In 2013 the Episcopal Diocese of Maine gathered their congregations from the lower Kennebec Valley together to talk about doing ministry in the very different world in which we all now live. Maine is the least religious state in the country and doing church like folks did back in the 1960’s just doesn’t work any longer. Something needed to change!
In 2014, Prince of Peace Lutheran church joined the conversation facing exactly the same changing world. Because Lutherans and Episcopalians have a “Full Communion” agreement, they can officially share clergy and ministry, but it basically means that we all agree on the most important stuff.
From those conversations, St. Mark’s Episcopal Church decided to make the first bold move and moved in with the Lutherans at 209 Eastern Avenue in January of 2015. They called the part time Lutheran Pastor to be their part time Priest as well, and the beginnings of the Church at 209 were up and going. The hope has always been to come together to create a more stable place from which we could continue both congregation’s long history of reaching out to the community and making a place for all people.

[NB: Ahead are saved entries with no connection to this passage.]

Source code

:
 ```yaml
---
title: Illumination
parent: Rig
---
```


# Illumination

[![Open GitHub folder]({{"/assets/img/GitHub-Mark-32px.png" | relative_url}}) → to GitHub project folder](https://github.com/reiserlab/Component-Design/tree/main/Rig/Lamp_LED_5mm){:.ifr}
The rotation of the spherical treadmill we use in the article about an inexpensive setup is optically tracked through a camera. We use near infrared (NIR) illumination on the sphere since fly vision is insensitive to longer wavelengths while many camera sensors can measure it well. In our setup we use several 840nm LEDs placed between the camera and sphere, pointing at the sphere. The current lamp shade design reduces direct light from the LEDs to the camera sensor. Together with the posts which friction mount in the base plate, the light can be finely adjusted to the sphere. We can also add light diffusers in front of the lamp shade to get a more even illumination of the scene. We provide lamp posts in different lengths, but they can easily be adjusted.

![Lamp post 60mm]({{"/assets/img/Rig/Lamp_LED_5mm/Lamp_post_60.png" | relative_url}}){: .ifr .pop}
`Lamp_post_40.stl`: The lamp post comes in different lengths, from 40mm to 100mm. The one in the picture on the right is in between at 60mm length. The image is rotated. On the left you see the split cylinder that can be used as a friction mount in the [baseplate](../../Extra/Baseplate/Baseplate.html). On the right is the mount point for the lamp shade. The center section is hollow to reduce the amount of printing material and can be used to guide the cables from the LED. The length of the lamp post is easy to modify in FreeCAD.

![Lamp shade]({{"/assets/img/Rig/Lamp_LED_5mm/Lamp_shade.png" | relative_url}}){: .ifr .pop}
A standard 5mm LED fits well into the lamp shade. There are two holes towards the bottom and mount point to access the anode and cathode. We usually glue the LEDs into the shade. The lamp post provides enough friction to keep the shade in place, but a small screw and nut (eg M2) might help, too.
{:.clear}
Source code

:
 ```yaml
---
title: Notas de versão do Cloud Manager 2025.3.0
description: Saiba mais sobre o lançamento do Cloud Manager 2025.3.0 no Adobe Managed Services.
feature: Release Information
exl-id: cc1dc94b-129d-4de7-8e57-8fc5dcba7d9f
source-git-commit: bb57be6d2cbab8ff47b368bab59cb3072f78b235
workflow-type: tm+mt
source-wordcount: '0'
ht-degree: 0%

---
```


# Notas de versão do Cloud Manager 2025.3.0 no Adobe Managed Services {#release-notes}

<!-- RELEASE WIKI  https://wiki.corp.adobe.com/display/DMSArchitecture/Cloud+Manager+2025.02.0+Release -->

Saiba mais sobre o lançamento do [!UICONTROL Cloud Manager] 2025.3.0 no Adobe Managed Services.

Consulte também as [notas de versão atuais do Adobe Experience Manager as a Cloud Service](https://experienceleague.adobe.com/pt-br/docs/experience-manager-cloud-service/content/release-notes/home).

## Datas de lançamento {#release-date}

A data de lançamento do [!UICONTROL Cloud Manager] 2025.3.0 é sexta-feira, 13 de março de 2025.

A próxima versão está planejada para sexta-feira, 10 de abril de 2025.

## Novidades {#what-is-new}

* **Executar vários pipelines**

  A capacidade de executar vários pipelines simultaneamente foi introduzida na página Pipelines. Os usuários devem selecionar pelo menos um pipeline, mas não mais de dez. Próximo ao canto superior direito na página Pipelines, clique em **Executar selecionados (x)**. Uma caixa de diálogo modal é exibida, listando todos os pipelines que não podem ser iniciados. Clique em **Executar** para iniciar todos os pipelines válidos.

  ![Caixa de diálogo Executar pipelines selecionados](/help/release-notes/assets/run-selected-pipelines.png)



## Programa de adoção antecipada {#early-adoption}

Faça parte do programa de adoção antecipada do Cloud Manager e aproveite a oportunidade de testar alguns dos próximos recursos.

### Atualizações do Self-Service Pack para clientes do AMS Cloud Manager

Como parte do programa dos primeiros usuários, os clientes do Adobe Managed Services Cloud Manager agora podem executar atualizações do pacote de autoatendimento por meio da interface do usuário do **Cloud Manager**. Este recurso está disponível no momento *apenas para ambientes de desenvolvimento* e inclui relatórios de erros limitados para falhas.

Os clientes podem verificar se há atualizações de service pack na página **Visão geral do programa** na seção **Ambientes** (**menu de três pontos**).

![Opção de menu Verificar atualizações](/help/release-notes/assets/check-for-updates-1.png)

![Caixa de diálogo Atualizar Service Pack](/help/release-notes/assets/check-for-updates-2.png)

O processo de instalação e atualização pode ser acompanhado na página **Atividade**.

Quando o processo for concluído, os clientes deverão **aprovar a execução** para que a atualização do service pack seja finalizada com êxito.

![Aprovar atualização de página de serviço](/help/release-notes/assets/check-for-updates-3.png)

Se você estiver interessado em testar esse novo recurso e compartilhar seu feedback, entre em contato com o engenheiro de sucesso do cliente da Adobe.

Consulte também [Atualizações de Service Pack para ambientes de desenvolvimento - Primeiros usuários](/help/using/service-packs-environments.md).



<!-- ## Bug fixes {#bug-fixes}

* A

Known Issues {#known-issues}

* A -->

Experiments hardly ever go exactly as you would expect. We’ve had bumps and bruises along the way as you might expect in any blended family. It’s been hard to begin to say goodbye to the beautiful St. Mark’s property. But through it all we’ve grown closer together and continue to be excited about what the future holds for us. Our not-so-large congregation has a big, positive, footprint in our city caring for people on the margins and helping other groups, both religious and secular, to come together to share their strengths for the good of our neighbors
The Church at 209 is on the path to become a “federated” congregation. It’s a work in progress. Both congregations still are their own, independent churches, but we’re working for the day where we are one, single congregation associated with both the Episcopal Church and the Lutheran Church. The exciting thing (or the nerve wracking thing depending on how much you like change) is that we’re learning and adjusting all the time. We’re learning from long time members and from a growing number of people who have come to join in this experiment we call The Church at 209.